Rare, although typical, symptom of MRONJ is the paresis of alveolar nerve, also known as the Vincent’s symptom. It is interesting that it manifests itself in the earlier and in the advanced stages of MRONJ. Reduced sensitivity of nervus alveolaris inferior can also be a sign of metastatic infiltration. Histologic examination is recommended. Other symptoms associated with MRONJ include loss of teeth due to structural changes within the necrotic bone and bad breath due to bacterial inflammation.

Loss of teeth is the result of a progress of the necrotic damage to the alveolar bone. Bad breath as a symptom commonly occurs in patients suffering from MRONJ based on previous changes within the necrotic bone and the surrounding soft tissues. This can also be the result of a bacterial colonization of the affected area, usually combined with a non-sterile infection of the bone and the surrounding soft tissue. This symptom occurs in 71–84% of MRONJ patients with periodontitis which form an inflammatory periodontal disease. Polymicrobial biofilm swab samples from oral cavity reveal specific bacteria such as Porphyromonas gingivalis, Treponema denticola, Tannerella forsythia or Aggregatibacter actinomycetemcomitans.

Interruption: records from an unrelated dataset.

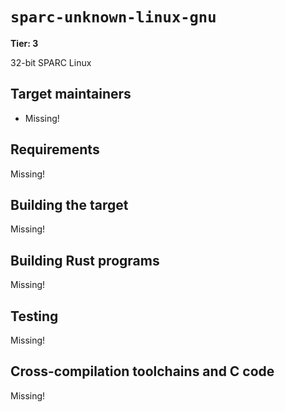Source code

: # `sparc-unknown-linux-gnu`

**Tier: 3**

32-bit SPARC Linux

## Target maintainers

- Missing!

## Requirements

Missing!

## Building the target

Missing!

## Building Rust programs

Missing!

## Testing

Missing!

## Cross-compilation toolchains and C code

Missing!
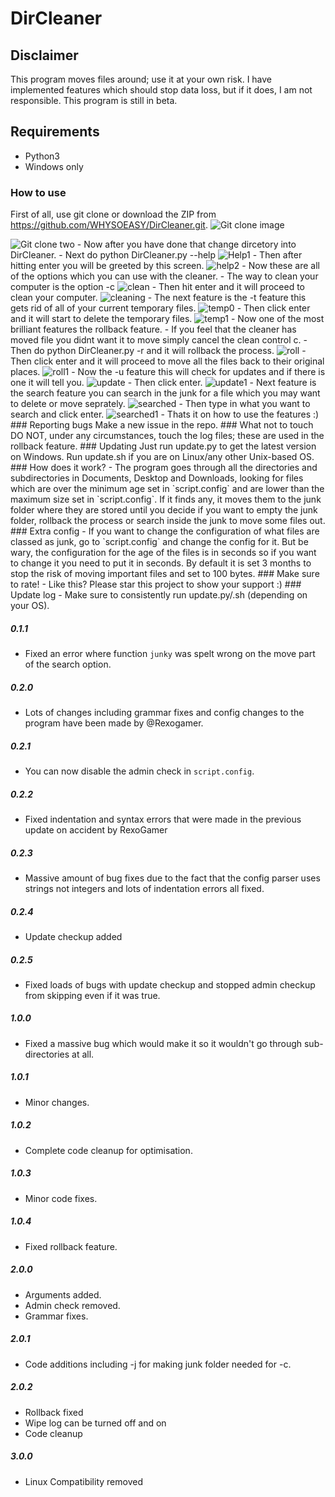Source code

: # DirCleaner
## Disclaimer
This program moves files around; use it at your own risk. I have implemented features which should stop data loss, but if it does, I am not responsible. This program is still in beta.
## Requirements
- Python3
- Windows only
### How to use
First of all, use git clone or download the ZIP from <https://github.com/WHYSOEASY/DirCleaner.git>.
<img src="/assets/git_clone.png" alt="Git clone image">

<img src="/assets/git clone 2.png" alt="Git clone two">
- Now after you have done that change dircetory into DirCleaner.
- Next do python DirCleaner.py --help
<img src="/assets/help_normal.png" alt="Help1">
- Then after hitting enter you will be greeted by this screen.
<img src="/assets/help_properties.png" alt="help2">
- Now these are all of the options which you can use with the cleaner.
- The way to clean your computer is the option -c
<img src="/assets/clean_normal.png" alt="clean">
- Then hit enter and it will proceed to clean your computer.
<img src="/assets/clean_info.png" alt="cleaning">
- The next feature is the -t feature this gets rid of all of your current temporary files.
<img src="/assets/temps.png" alt="temp0">
- Then click enter and it will start to delete the temporary files.
<img src="/assets/clean_temp.png" alt="temp1">
- Now one of the most brilliant features the rollback feature.
- If you feel that the cleaner has moved file you didnt want it to move simply cancel the clean control c.
- Then do python DirCleaner.py -r and it will rollback the process.
<img src="/assets/new_rollback.png" alt="roll">
- Then click enter and it will proceed to move all the files back to their original places.
<img src="/assets/roll_info.png" alt="roll1">
- Now the -u feature this will check for updates and if there is one it will tell you.
<img src="/assets/normal_update.png" alt="update">
- Then click enter.
<img src="/assets/update_properties.png" alt="update1">
- Next feature is the search feature you can search in the junk for a file which you may want to delete or move seprately.
<img src="/assets/searched_up.png" alt="searched">
- Then type in what you want to search and click enter.
<img src="/assets/searched_info.png" alt="searched1">
- Thats it on how to use the features :)
### Reporting bugs
Make a new issue in the repo.
### What not to touch
DO NOT, under any circumstances, touch the log files; these are used in the rollback feature.
### Updating
Just run update.py to get the latest version on Windows. Run update.sh if you are on Linux/any other Unix-based OS.
### How does it work?
- The program goes through all the directories and subdirectories in Documents, Desktop and Downloads, looking for files which are over the minimum age set in `script.config` and are lower than the maximum size set in `script.config`. If it finds any, it moves them to the junk folder where they are stored until you decide if you want to empty the junk folder, rollback the process or search inside the junk to move some files out.
### Extra config
- If you want to change the configuration of what files are classed as junk, go to `script.config` and change the config for it.
But be wary, the configuration for the age of the files is in seconds so if you want to change it you need to put it in seconds. By default it is set 3 months to stop the risk of moving important files and set to 100 bytes.
### Make sure to rate!
- Like this? Please star this project to show your support :)
### Update log
- Make sure to consistently run update.py/.sh (depending on your OS).

##### 0.1.1
- Fixed an error where function `junky` was spelt wrong on the move part of the search option.
##### 0.2.0
- Lots of changes including grammar fixes and config changes to the program have been made by @Rexogamer.
##### 0.2.1
- You can now disable the admin check in `script.config`.
##### 0.2.2
- Fixed indentation and syntax errors that were made in the previous update on accident by RexoGamer
##### 0.2.3
- Massive amount of bug fixes due to the fact that the config parser uses strings not integers and lots of indentation errors all fixed.
##### 0.2.4
- Update checkup added
##### 0.2.5
- Fixed loads of bugs with update checkup and stopped admin checkup from skipping even if it was true.
##### 1.0.0
- Fixed a massive bug which would make it so it wouldn't go through sub-directories at all. 
##### 1.0.1
- Minor changes.
##### 1.0.2
- Complete code cleanup for optimisation.
##### 1.0.3
- Minor code fixes.
##### 1.0.4
- Fixed rollback feature.
##### 2.0.0
- Arguments added.
- Admin check removed.
- Grammar fixes.
##### 2.0.1
- Code additions including -j for making junk folder needed for -c.
##### 2.0.2
- Rollback fixed
- Wipe log can be turned off and on
- Code cleanup
##### 3.0.0 
- Linux Compatibility removed
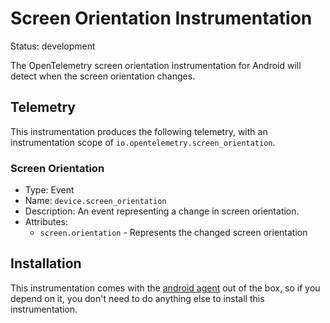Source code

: # Screen Orientation Instrumentation

Status: development

The OpenTelemetry screen orientation instrumentation for Android will detect when the screen
orientation changes.

## Telemetry

This instrumentation produces the following telemetry, with an instrumentation
scope of `io.opentelemetry.screen_orientation`.

### Screen Orientation

* Type: Event
* Name: `device.screen_orientation`
* Description: An event representing a change in screen orientation.
* Attributes:
    * `screen.orientation` - Represents the changed screen orientation

## Installation

This instrumentation comes with the [android agent](../../android-agent) out of the box, so
if you depend on it, you don't need to do anything else to install this instrumentation.
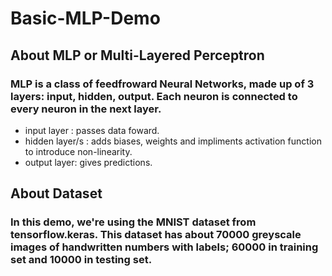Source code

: # Basic-MLP-Demo
## About MLP or Multi-Layered Perceptron
### MLP is a class of feedfroward Neural Networks, made up of 3 layers: input, hidden, output. Each neuron is connected to every neuron in the next layer.
- input layer : passes data foward.
- hidden layer/s : adds biases, weights and impliments activation function to introduce non-linearity.
- output layer: gives predictions.
  
## About Dataset
### In this demo, we're using the MNIST dataset from tensorflow.keras. This dataset has about 70000 greyscale images of handwritten numbers with labels; 60000 in training set and 10000 in testing set.

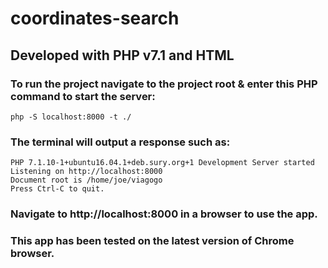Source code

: # coordinates-search

## Developed with PHP v7.1 and HTML

### To run the project navigate to the project root & enter this PHP command to start the server:
    php -S localhost:8000 -t ./

### The terminal will output a response such as:

    PHP 7.1.10-1+ubuntu16.04.1+deb.sury.org+1 Development Server started
    Listening on http://localhost:8000
    Document root is /home/joe/viagogo
    Press Ctrl-C to quit.

### Navigate to http://localhost:8000 in a browser to use the app.
### This app has been tested on the latest version of Chrome browser.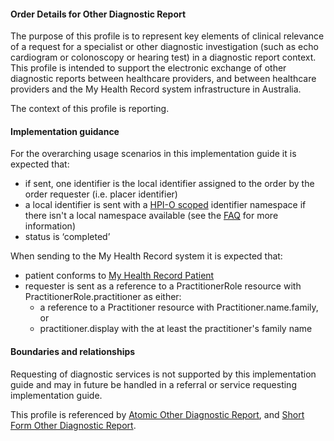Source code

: #### Order Details for Other Diagnostic Report
The purpose of this profile is to represent key elements of clinical relevance of a request for a specialist or other diagnostic investigation (such as echo cardiogram or colonoscopy or hearing test) in a diagnostic report context. This profile is intended to support the electronic exchange of other diagnostic reports between healthcare providers, and between healthcare providers and the My Health Record system infrastructure in Australia.

The context of this profile is reporting.

#### Implementation guidance
For the overarching usage scenarios in this implementation guide it is expected that:
* if sent, one identifier is the local identifier assigned to the order by the order requester (i.e. placer identifier)
* a local identifier is sent with a [HPI-O scoped](http://ns.electronichealth.net.au/id/hpio-scoped/order/1.0/index.html) identifier namespace if there isn't a local namespace available (see the [FAQ](https://github.com/AuDigitalHealth/ci-fhir-r4/wiki/Frequently-Asked-Questions) for more information) 
* status is ‘completed’
 
When sending to the My Health Record system it is expected that: 
<ul>
  <li>patient conforms to <a href="StructureDefinition-patient-mhr-1.html">My Health Record Patient</a></li>
  <li>requester is sent as a reference to a PractitionerRole resource with PractitionerRole.practitioner as either:
     <ul>
        <li>a reference to a Practitioner resource with Practitioner.name.family, or</li>
        <li>practitioner.display with the at least the practitioner's family name</li>   
     </ul></li>
</ul>

#### Boundaries and relationships
Requesting of diagnostic services is not supported by this implementation guide and may in future be handled in a referral or service requesting implementation guide.

This profile is referenced by [Atomic Other Diagnostic Report](StructureDefinition-diagnosticreport-otherdiag-atomic-1.html), and [Short Form Other Diagnostic Report](StructureDefinition-diagnosticreport-otherdiag-mhr-1.html).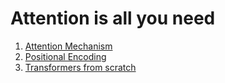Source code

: # Attention is all you need

1. [Attention Mechanism](https://github.com/SharathHebbar/Transformers/tree/main/Attention-is-all-you-need/Attention%20Mechanism)
2. [Positional Encoding]()
3. [Transformers from scratch](https://github.com/SharathHebbar/Transformers/tree/main/Attention-is-all-you-need/Transformers%20from%20scratch)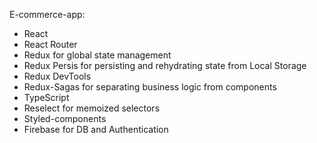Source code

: E-commerce-app:
* React
* React Router
* Redux for global state management
* Redux Persis for persisting and rehydrating state from Local Storage
* Redux DevTools
* Redux-Sagas for separating business logic from components
* TypeScript 
* Reselect for memoized selectors
* Styled-components 
* Firebase for DB and Authentication
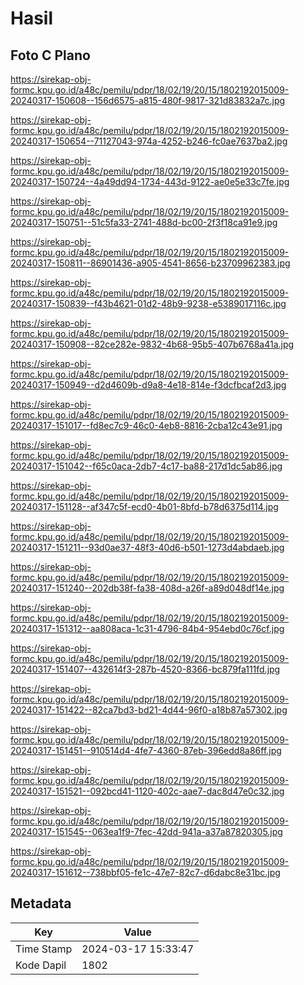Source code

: # Hasil

## Foto C Plano

https://sirekap-obj-formc.kpu.go.id/a48c/pemilu/pdpr/18/02/19/20/15/1802192015009-20240317-150608--156d6575-a815-480f-9817-321d83832a7c.jpg

https://sirekap-obj-formc.kpu.go.id/a48c/pemilu/pdpr/18/02/19/20/15/1802192015009-20240317-150654--71127043-974a-4252-b246-fc0ae7637ba2.jpg

https://sirekap-obj-formc.kpu.go.id/a48c/pemilu/pdpr/18/02/19/20/15/1802192015009-20240317-150724--4a49dd94-1734-443d-9122-ae0e5e33c7fe.jpg

https://sirekap-obj-formc.kpu.go.id/a48c/pemilu/pdpr/18/02/19/20/15/1802192015009-20240317-150751--51c5fa33-2741-488d-bc00-2f3f18ca91e9.jpg

https://sirekap-obj-formc.kpu.go.id/a48c/pemilu/pdpr/18/02/19/20/15/1802192015009-20240317-150811--86901436-a905-4541-8656-b23709962383.jpg

https://sirekap-obj-formc.kpu.go.id/a48c/pemilu/pdpr/18/02/19/20/15/1802192015009-20240317-150839--f43b4621-01d2-48b9-9238-e5389017116c.jpg

https://sirekap-obj-formc.kpu.go.id/a48c/pemilu/pdpr/18/02/19/20/15/1802192015009-20240317-150908--82ce282e-9832-4b68-95b5-407b6768a41a.jpg

https://sirekap-obj-formc.kpu.go.id/a48c/pemilu/pdpr/18/02/19/20/15/1802192015009-20240317-150949--d2d4609b-d9a8-4e18-814e-f3dcfbcaf2d3.jpg

https://sirekap-obj-formc.kpu.go.id/a48c/pemilu/pdpr/18/02/19/20/15/1802192015009-20240317-151017--fd8ec7c9-46c0-4eb8-8816-2cba12c43e91.jpg

https://sirekap-obj-formc.kpu.go.id/a48c/pemilu/pdpr/18/02/19/20/15/1802192015009-20240317-151042--f65c0aca-2db7-4c17-ba88-217d1dc5ab86.jpg

https://sirekap-obj-formc.kpu.go.id/a48c/pemilu/pdpr/18/02/19/20/15/1802192015009-20240317-151128--af347c5f-ecd0-4b01-8bfd-b78d6375d114.jpg

https://sirekap-obj-formc.kpu.go.id/a48c/pemilu/pdpr/18/02/19/20/15/1802192015009-20240317-151211--93d0ae37-48f3-40d6-b501-1273d4abdaeb.jpg

https://sirekap-obj-formc.kpu.go.id/a48c/pemilu/pdpr/18/02/19/20/15/1802192015009-20240317-151240--202db38f-fa38-408d-a26f-a89d048df14e.jpg

https://sirekap-obj-formc.kpu.go.id/a48c/pemilu/pdpr/18/02/19/20/15/1802192015009-20240317-151312--aa808aca-1c31-4796-84b4-954ebd0c76cf.jpg

https://sirekap-obj-formc.kpu.go.id/a48c/pemilu/pdpr/18/02/19/20/15/1802192015009-20240317-151407--432614f3-287b-4520-8366-bc879fa111fd.jpg

https://sirekap-obj-formc.kpu.go.id/a48c/pemilu/pdpr/18/02/19/20/15/1802192015009-20240317-151422--82ca7bd3-bd21-4d44-96f0-a18b87a57302.jpg

https://sirekap-obj-formc.kpu.go.id/a48c/pemilu/pdpr/18/02/19/20/15/1802192015009-20240317-151451--910514d4-4fe7-4360-87eb-396edd8a86ff.jpg

https://sirekap-obj-formc.kpu.go.id/a48c/pemilu/pdpr/18/02/19/20/15/1802192015009-20240317-151521--092bcd41-1120-402c-aae7-dac8d47e0c32.jpg

https://sirekap-obj-formc.kpu.go.id/a48c/pemilu/pdpr/18/02/19/20/15/1802192015009-20240317-151545--063ea1f9-7fec-42dd-941a-a37a87820305.jpg

https://sirekap-obj-formc.kpu.go.id/a48c/pemilu/pdpr/18/02/19/20/15/1802192015009-20240317-151612--738bbf05-fe1c-47e7-82c7-d6dabc8e31bc.jpg


## Metadata

| Key        | Value               |
| ---------- | ------------------- |
| Time Stamp | 2024-03-17 15:33:47 |
| Kode Dapil | 1802                |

Thanks to the adequate and effective management of these diseases and their various possible stages, it is now possible to correctly diagnose the patient and consequently, try and treat them. Though, the treatment itself usually does not bring neither adequate nor successful results, which is the reason why such an amount of studies and in vivo and in vitro experiments exist. The status of oral cavity in patients undergoing intravenous bisphosphonate therapy after primary prevention can be maintained to such an extent that the cancer treatment may continue without any negative impact on the quality of life of the patient, even when osteonecrotic defects and lesions are present. Figures 3 and 4 describe the clinical picture of ONJ.

Figure 3.

Osteonecrosis of the right mandible.

Figure 4.

Osteonecrosis of the left maxilla.


4. Prevention

Considering how complex the bisphosphonate-related osteonecrosis of the jaw therapy is, primary prevention may be the most important strategic approach to this complication.

Preventive measures are able to reduce, albeit not eliminate, the risk of formation of lesions. The rationale behind the primary prevention is the elimination of all focuses of infection in the jaw and total denture restoration lege artis.

The radical form of the therapy is comparable to denture restoration in patients before a radiation therapy in the head and neck region. All dentists should be familiar with the form of the therapy. Every patient should be subject to dental examination and panoramic dental X-ray before their planned antiresorptive therapy (Figure 5). In case surgical procedures in oral cavity (usually teeth extractions) are necessary as a part of the denture restoration procedure, it is recommended, if possible, to postpone the launch of ARM treatment by 2–3 weeks, or, preferably, until clear signs of bone healing show up on the skiagram. Other dental examinations and good oral hygiene are, of course, essential in the course of the ARM treatment.

Figure 5.

Panoramic X-ray with osteonecrosis of the right mandible.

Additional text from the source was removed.